MACHINE LEARNING METHODS FOR ANALYZING TEXTS IN KAZAKH
DOI:
https://doi.org/10.54251/2616-6429.2025.01.08nuKeywords:
machine learning, text analysis, natural language processing, machine learning algorithms, classification methods, Kazakh language, machine translationAbstract
The article provides an overview of the application of machine learning methods for analyzing texts in the Kazakh language. The methods considered include automatic spelling correction, text tonality analysis, machine translation, and text classification. Special attention is paid to the adaptation of algorithms to the specific linguistic features of the Kazakh language. The prospects for the development of specialized feature extraction methods necessary to improve the accuracy and performance of models are discussed.

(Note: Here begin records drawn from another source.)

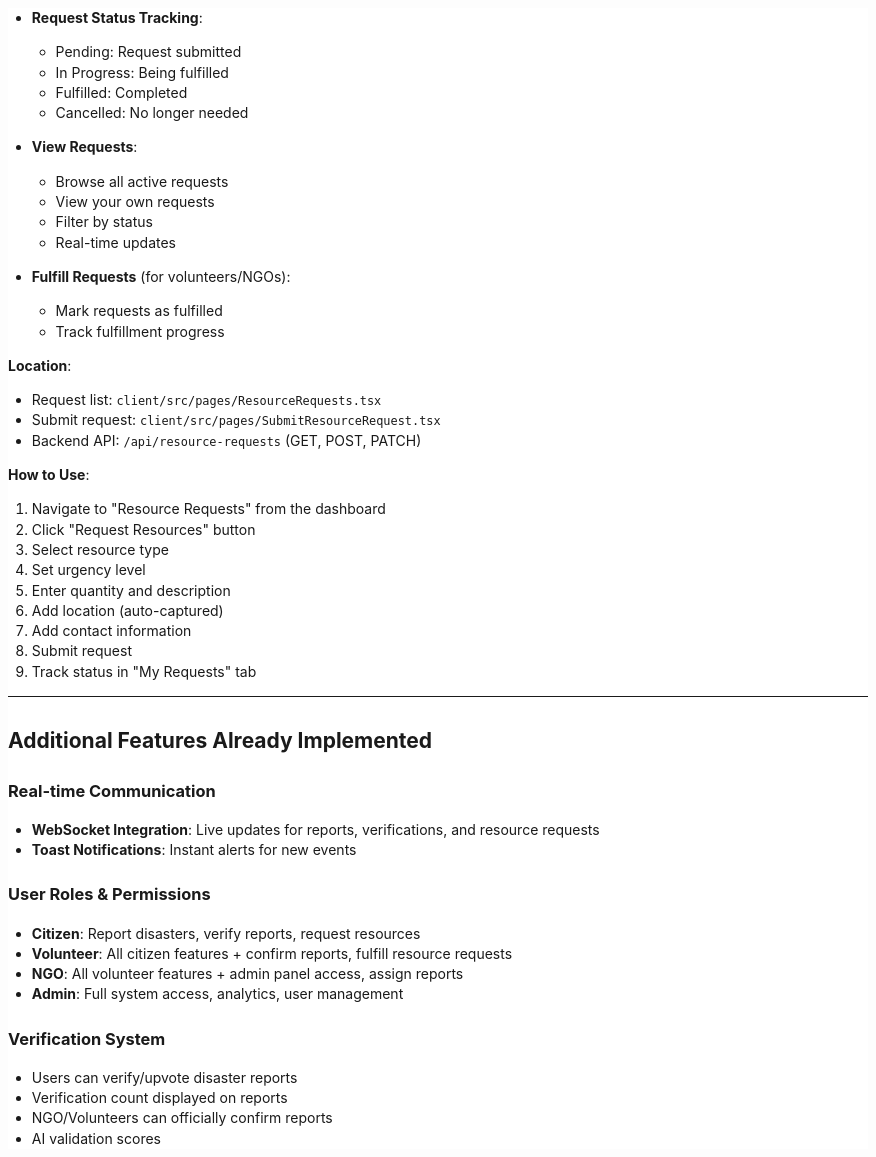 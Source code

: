 - **Request Status Tracking**:
  - Pending: Request submitted
  - In Progress: Being fulfilled
  - Fulfilled: Completed
  - Cancelled: No longer needed

- **View Requests**:
  - Browse all active requests
  - View your own requests
  - Filter by status
  - Real-time updates

- **Fulfill Requests** (for volunteers/NGOs):
  - Mark requests as fulfilled
  - Track fulfillment progress

**Location**: 
- Request list: `client/src/pages/ResourceRequests.tsx`
- Submit request: `client/src/pages/SubmitResourceRequest.tsx`
- Backend API: `/api/resource-requests` (GET, POST, PATCH)

**How to Use**:
1. Navigate to "Resource Requests" from the dashboard
2. Click "Request Resources" button
3. Select resource type
4. Set urgency level
5. Enter quantity and description
6. Add location (auto-captured)
7. Add contact information
8. Submit request
9. Track status in "My Requests" tab

---

## Additional Features Already Implemented

### Real-time Communication
- **WebSocket Integration**: Live updates for reports, verifications, and resource requests
- **Toast Notifications**: Instant alerts for new events

### User Roles & Permissions
- **Citizen**: Report disasters, verify reports, request resources
- **Volunteer**: All citizen features + confirm reports, fulfill resource requests
- **NGO**: All volunteer features + admin panel access, assign reports
- **Admin**: Full system access, analytics, user management

### Verification System
- Users can verify/upvote disaster reports
- Verification count displayed on reports
- NGO/Volunteers can officially confirm reports
- AI validation scores
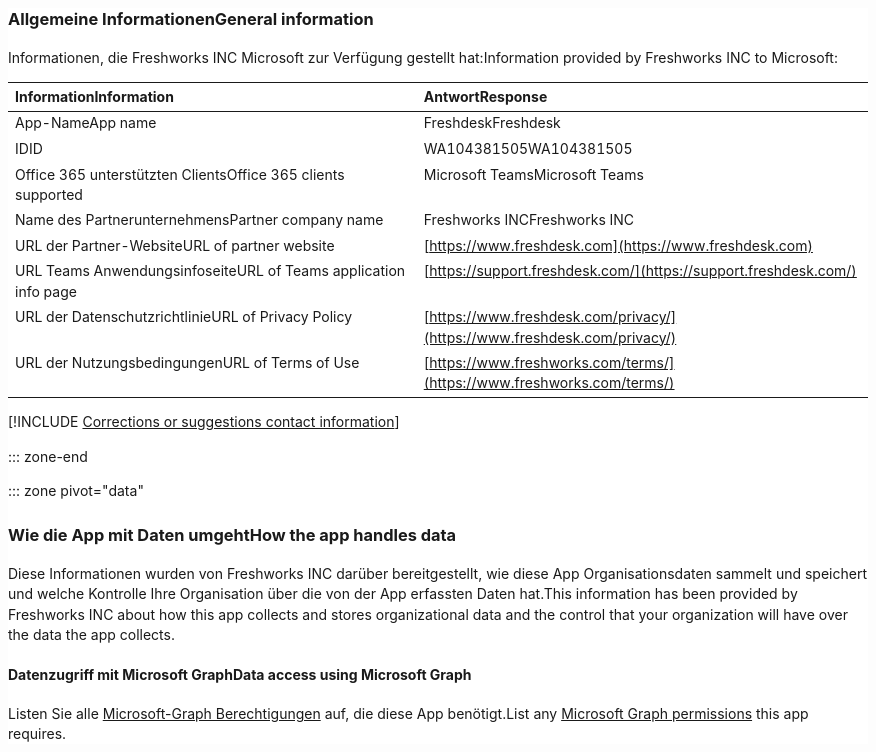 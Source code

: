 ### <a name="general-information"></a><span data-ttu-id="9a145-107">Allgemeine Informationen</span><span class="sxs-lookup"><span data-stu-id="9a145-107">General information</span></span>

<span data-ttu-id="9a145-108">Informationen, die Freshworks INC Microsoft zur Verfügung gestellt hat:</span><span class="sxs-lookup"><span data-stu-id="9a145-108">Information provided by Freshworks INC to Microsoft:</span></span>

| <span data-ttu-id="9a145-109">**Information**</span><span class="sxs-lookup"><span data-stu-id="9a145-109">**Information**</span></span> | <span data-ttu-id="9a145-110">**Antwort**</span><span class="sxs-lookup"><span data-stu-id="9a145-110">**Response**</span></span> |
|:----------------|:-------------|
| <span data-ttu-id="9a145-111">App-Name</span><span class="sxs-lookup"><span data-stu-id="9a145-111">App name</span></span> | <span data-ttu-id="9a145-112">Freshdesk</span><span class="sxs-lookup"><span data-stu-id="9a145-112">Freshdesk</span></span> |
| <span data-ttu-id="9a145-113">ID</span><span class="sxs-lookup"><span data-stu-id="9a145-113">ID</span></span> | <span data-ttu-id="9a145-114">WA104381505</span><span class="sxs-lookup"><span data-stu-id="9a145-114">WA104381505</span></span> |
| <span data-ttu-id="9a145-115">Office 365 unterstützten Clients</span><span class="sxs-lookup"><span data-stu-id="9a145-115">Office 365 clients supported</span></span> | <span data-ttu-id="9a145-116">Microsoft Teams</span><span class="sxs-lookup"><span data-stu-id="9a145-116">Microsoft Teams</span></span> |
| <span data-ttu-id="9a145-117">Name des Partnerunternehmens</span><span class="sxs-lookup"><span data-stu-id="9a145-117">Partner company name</span></span> | <span data-ttu-id="9a145-118">Freshworks INC</span><span class="sxs-lookup"><span data-stu-id="9a145-118">Freshworks INC</span></span> |
| <span data-ttu-id="9a145-119">URL der Partner-Website</span><span class="sxs-lookup"><span data-stu-id="9a145-119">URL of partner website</span></span> | [https://www.freshdesk.com](https://www.freshdesk.com) |
| <span data-ttu-id="9a145-120">URL Teams Anwendungsinfoseite</span><span class="sxs-lookup"><span data-stu-id="9a145-120">URL of Teams application info page</span></span> | [https://support.freshdesk.com/](https://support.freshdesk.com/) |
| <span data-ttu-id="9a145-121">URL der Datenschutzrichtlinie</span><span class="sxs-lookup"><span data-stu-id="9a145-121">URL of Privacy Policy</span></span> | [https://www.freshdesk.com/privacy/](https://www.freshdesk.com/privacy/) |
| <span data-ttu-id="9a145-122">URL der Nutzungsbedingungen</span><span class="sxs-lookup"><span data-stu-id="9a145-122">URL of Terms of Use</span></span> | [https://www.freshworks.com/terms/](https://www.freshworks.com/terms/) |

 [!INCLUDE [Corrections or suggestions contact information](../includes/corrections-or-suggestions.md)]

::: zone-end

::: zone pivot="data"

### <a name="how-the-app-handles-data"></a><span data-ttu-id="9a145-123">Wie die App mit Daten umgeht</span><span class="sxs-lookup"><span data-stu-id="9a145-123">How the app handles data</span></span>

<span data-ttu-id="9a145-124">Diese Informationen wurden von Freshworks INC darüber bereitgestellt, wie diese App Organisationsdaten sammelt und speichert und welche Kontrolle Ihre Organisation über die von der App erfassten Daten hat.</span><span class="sxs-lookup"><span data-stu-id="9a145-124">This information has been provided by Freshworks INC about how this app collects and stores organizational data and the control that your organization will have over the data the app collects.</span></span>

#### <a name="data-access-using-microsoft-graph"></a><span data-ttu-id="9a145-125">Datenzugriff mit Microsoft Graph</span><span class="sxs-lookup"><span data-stu-id="9a145-125">Data access using Microsoft Graph</span></span>

<span data-ttu-id="9a145-126">Listen Sie alle [Microsoft-Graph Berechtigungen](https://docs.microsoft.com/graph/permissions-reference) auf, die diese App benötigt.</span><span class="sxs-lookup"><span data-stu-id="9a145-126">List any [Microsoft Graph permissions](https://docs.microsoft.com/graph/permissions-reference) this app requires.</span></span>
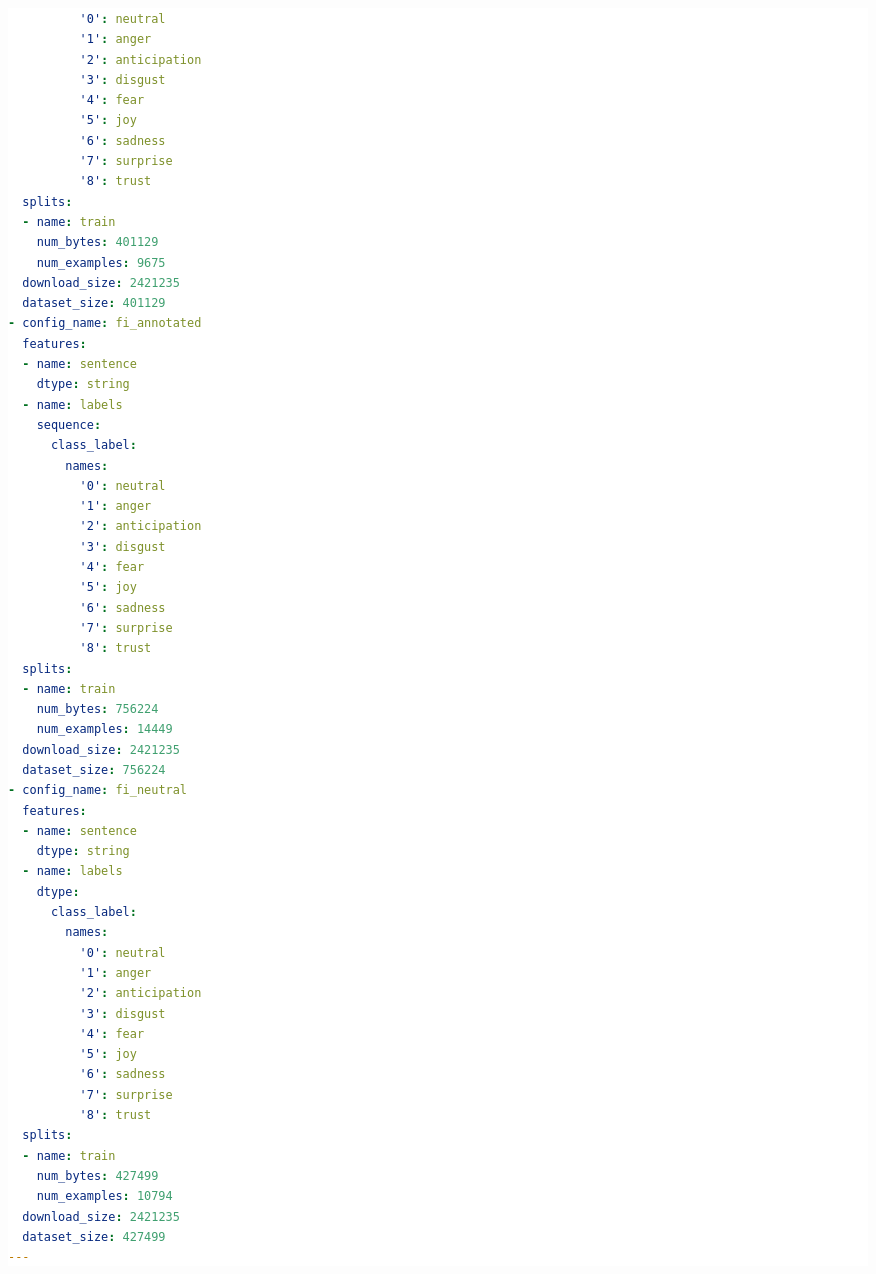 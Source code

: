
 ```yaml
          '0': neutral
          '1': anger
          '2': anticipation
          '3': disgust
          '4': fear
          '5': joy
          '6': sadness
          '7': surprise
          '8': trust
  splits:
  - name: train
    num_bytes: 401129
    num_examples: 9675
  download_size: 2421235
  dataset_size: 401129
- config_name: fi_annotated
  features:
  - name: sentence
    dtype: string
  - name: labels
    sequence:
      class_label:
        names:
          '0': neutral
          '1': anger
          '2': anticipation
          '3': disgust
          '4': fear
          '5': joy
          '6': sadness
          '7': surprise
          '8': trust
  splits:
  - name: train
    num_bytes: 756224
    num_examples: 14449
  download_size: 2421235
  dataset_size: 756224
- config_name: fi_neutral
  features:
  - name: sentence
    dtype: string
  - name: labels
    dtype:
      class_label:
        names:
          '0': neutral
          '1': anger
          '2': anticipation
          '3': disgust
          '4': fear
          '5': joy
          '6': sadness
          '7': surprise
          '8': trust
  splits:
  - name: train
    num_bytes: 427499
    num_examples: 10794
  download_size: 2421235
  dataset_size: 427499
---
```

One of the promising directions is the use of transformers for text analysis. These models, due to their attention mechanism, are able to identify key elements of the text, which is especially important for agglutinative languages such as Kazakh. The naive Bayes classifier is a probabilistic method based on Bayes' theorem. It assumes the independence of features and calculates the probability that the text belongs to a certain category. Its advantage is simplicity and high speed of operation, however, it may suffer from insufficient accuracy with complex dependencies between words. It is important to take into account the complex morphological structures of words. For example, neural networks based on the LSTM architecture can successfully identify hidden emotions even in complex sentences.